[Stored records]
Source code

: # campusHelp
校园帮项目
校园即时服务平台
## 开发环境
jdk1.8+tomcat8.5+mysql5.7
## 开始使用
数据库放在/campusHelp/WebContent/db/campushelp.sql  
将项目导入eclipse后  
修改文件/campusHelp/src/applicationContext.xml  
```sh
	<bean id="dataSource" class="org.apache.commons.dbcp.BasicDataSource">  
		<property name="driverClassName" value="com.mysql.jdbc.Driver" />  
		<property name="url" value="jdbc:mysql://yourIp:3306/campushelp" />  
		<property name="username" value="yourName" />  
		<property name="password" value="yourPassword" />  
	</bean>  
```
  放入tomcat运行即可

■ **Required action**
The records above are to be written out again word for word.

■ **Reply to the task**
Source code

: # campusHelp
校园帮项目
校园即时服务平台
## 开发环境
jdk1.8+tomcat8.5+mysql5.7
## 开始使用
数据库放在/campusHelp/WebContent/db/campushelp.sql  
将项目导入eclipse后  
修改文件/campusHelp/src/applicationContext.xml  
```sh
	<bean id="dataSource" class="org.apache.commons.dbcp.BasicDataSource">  
		<property name="driverClassName" value="com.mysql.jdbc.Driver" />  
		<property name="url" value="jdbc:mysql://yourIp:3306/campushelp" />  
		<property name="username" value="yourName" />  
		<property name="password" value="yourPassword" />  
	</bean>  
```
  放入tomcat运行即可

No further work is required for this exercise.